What is the number of lines below that include "TensorFlow"? Give that number alone.
BEGIN
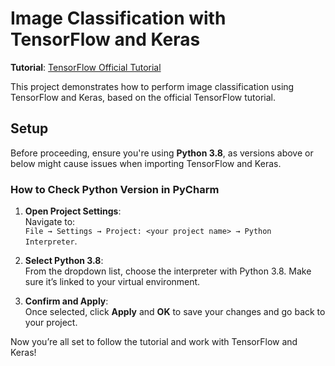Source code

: # **Image Classification with TensorFlow and Keras**

**Tutorial**: [TensorFlow Official Tutorial](https://www.tensorflow.org/tutorials/images/classification)

This project demonstrates how to perform image classification using TensorFlow and Keras, based on the official TensorFlow tutorial.

## **Setup**

Before proceeding, ensure you're using **Python 3.8**, as versions above or below might cause issues when importing TensorFlow and Keras.

### **How to Check Python Version in PyCharm**

1. **Open Project Settings**:  
   Navigate to:  
   `File → Settings → Project: <your project name> → Python Interpreter`.

2. **Select Python 3.8**:  
   From the dropdown list, choose the interpreter with Python 3.8. Make sure it’s linked to your virtual environment.

3. **Confirm and Apply**:  
   Once selected, click **Apply** and **OK** to save your changes and go back to your project.

Now you’re all set to follow the tutorial and work with TensorFlow and Keras!
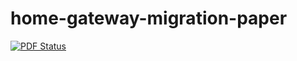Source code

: # home-gateway-migration-paper

[![PDF Status](https://www.sharelatex.com/github/repos/nherbaut/home-gateway-migration-paper/builds/latest/badge.svg)](https://www.sharelatex.com/github/repos/nherbaut/home-gateway-migration-paper/builds/latest/output.pdf)
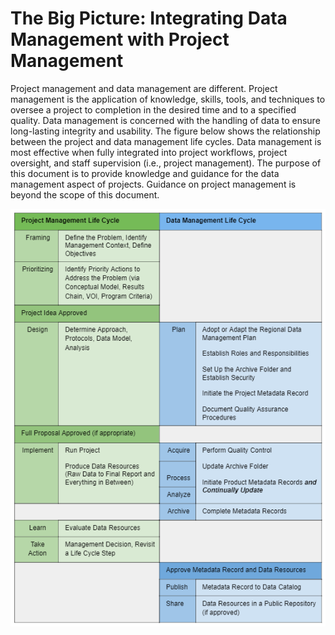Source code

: # The Big Picture: Integrating Data Management with Project Management

Project management and data management are different. Project management is the application of knowledge, skills, tools, and techniques to oversee a project to completion in the desired time and to a specified quality. Data management is concerned with the handling of data to ensure long-lasting integrity and usability. The figure below shows the relationship between the project and data management life cycles. Data management is most effective when fully integrated into project workflows, project oversight, and staff supervision (i.e., project management). The purpose of this document is to provide knowledge and guidance for the data management aspect of projects. Guidance on project management is beyond the scope of this document.

![Integrating Data Management with Project Management.  ](../.gitbook/assets/Figure1.PNG)
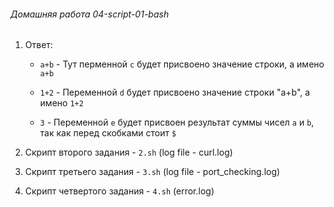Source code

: ###### Домашняя работа 04-script-01-bash
1) Ответ:

    * `a+b` - Тут перменной `с` будет присвоено значение строки, а имено `a+b`

    * `1+2` - Переменной `d` будет присвоено значение строки "a+b", а имено `1+2`

    * `3` - Переменной `е` будет присвоен результат суммы чисел `a` и `b`, так как перед скобками стоит `$`

2) Скрипт второго задания - `2.sh` (log file - curl.log)

3) Скрипт третьего задания - `3.sh` (log file - port_checking.log)

4) Скрипт четвертого задания - `4.sh` (error.log)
END
Answer to this task: 5